かつてこの世界を崩壊させてしまったからこそ、私は生き残った二人に向き合って宣誓した。これは主はやてに騎士達と共に誓ったものとは少し異なる。あちらは過去の贖罪を行う事で心から幸福を受け入れられるようにする、未来への誓い。そしてこちらは犯した過ちと無力を忘れないようにする、戒めの誓い。主はやてに誓ったものが私の“光”を象徴するならば、先代主の娘マキナと生存者シャロンに誓ったものは私の“闇”を象徴している。

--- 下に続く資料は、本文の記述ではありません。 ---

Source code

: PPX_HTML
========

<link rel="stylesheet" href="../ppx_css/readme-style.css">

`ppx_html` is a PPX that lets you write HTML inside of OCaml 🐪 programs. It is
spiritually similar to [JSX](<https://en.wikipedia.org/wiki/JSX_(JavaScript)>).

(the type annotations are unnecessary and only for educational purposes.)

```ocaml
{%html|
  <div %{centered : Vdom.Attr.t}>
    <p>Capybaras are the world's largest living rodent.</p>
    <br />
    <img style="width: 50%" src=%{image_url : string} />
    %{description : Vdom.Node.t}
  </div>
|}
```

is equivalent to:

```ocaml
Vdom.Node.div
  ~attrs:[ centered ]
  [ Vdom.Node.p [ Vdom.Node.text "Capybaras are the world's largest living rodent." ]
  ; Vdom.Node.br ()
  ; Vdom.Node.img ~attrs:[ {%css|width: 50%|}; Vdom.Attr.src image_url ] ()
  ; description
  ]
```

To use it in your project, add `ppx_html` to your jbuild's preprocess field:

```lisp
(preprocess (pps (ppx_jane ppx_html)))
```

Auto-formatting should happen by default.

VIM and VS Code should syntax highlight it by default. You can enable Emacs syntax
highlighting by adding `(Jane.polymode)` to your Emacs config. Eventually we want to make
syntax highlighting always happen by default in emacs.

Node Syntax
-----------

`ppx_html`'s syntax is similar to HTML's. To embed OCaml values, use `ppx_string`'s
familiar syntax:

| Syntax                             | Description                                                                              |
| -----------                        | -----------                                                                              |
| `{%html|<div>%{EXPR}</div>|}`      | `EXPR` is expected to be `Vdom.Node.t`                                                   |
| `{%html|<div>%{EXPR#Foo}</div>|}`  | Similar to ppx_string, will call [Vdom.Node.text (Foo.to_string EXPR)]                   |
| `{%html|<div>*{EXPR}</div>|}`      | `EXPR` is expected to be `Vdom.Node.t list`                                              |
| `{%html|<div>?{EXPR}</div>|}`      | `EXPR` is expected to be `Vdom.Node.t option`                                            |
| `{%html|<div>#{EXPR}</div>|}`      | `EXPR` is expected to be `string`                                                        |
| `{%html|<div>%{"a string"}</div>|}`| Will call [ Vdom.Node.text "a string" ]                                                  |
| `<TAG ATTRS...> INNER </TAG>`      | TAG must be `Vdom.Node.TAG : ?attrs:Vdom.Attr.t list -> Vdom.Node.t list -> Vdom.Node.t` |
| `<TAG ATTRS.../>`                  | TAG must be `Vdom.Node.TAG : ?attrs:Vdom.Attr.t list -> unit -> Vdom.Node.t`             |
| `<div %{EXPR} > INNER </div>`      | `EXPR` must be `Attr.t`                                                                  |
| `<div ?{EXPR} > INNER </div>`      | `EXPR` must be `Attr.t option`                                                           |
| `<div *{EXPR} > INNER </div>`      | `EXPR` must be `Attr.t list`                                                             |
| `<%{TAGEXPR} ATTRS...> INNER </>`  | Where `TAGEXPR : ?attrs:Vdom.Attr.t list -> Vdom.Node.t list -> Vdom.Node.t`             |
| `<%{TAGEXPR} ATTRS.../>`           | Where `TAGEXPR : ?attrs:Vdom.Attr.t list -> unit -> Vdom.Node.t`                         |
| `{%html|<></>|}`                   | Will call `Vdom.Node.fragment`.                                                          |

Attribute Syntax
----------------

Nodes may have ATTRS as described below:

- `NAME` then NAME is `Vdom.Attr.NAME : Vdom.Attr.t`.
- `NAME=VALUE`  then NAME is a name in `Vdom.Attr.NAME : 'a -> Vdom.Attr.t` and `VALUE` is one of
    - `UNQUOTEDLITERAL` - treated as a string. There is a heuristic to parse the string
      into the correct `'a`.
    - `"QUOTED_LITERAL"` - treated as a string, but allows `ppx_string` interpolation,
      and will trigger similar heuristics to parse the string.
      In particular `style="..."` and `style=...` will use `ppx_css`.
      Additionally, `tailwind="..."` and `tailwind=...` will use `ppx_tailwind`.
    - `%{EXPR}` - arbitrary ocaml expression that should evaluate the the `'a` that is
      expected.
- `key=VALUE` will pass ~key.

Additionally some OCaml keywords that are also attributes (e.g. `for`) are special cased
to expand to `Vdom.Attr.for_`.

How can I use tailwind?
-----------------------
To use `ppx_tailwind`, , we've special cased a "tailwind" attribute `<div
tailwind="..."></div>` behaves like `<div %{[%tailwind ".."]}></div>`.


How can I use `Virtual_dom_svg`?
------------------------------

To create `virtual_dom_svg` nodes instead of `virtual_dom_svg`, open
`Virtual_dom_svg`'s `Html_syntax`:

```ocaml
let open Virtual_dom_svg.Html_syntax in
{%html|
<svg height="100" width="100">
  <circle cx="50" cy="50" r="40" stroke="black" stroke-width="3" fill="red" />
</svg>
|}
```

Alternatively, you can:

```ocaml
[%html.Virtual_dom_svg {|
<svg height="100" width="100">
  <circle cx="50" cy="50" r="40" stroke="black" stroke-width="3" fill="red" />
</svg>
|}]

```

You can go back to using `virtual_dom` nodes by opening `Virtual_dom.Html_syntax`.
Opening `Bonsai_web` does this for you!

光と闇。それは表裏一体であるが故、決して分かたれる事はない。光を求めれば求めるほど、闇はその存在を主張する。でもそのおかげで闇を忘れずに済むから、光の大切さを思い出すことができる。そう、どちらかでも失ってしまえば、私の贖罪は意味をなさないものになってしまう。だから私の光である主はやてと同様に、私の闇であるマキナとシャロンも絶対に守らなければならないのだ。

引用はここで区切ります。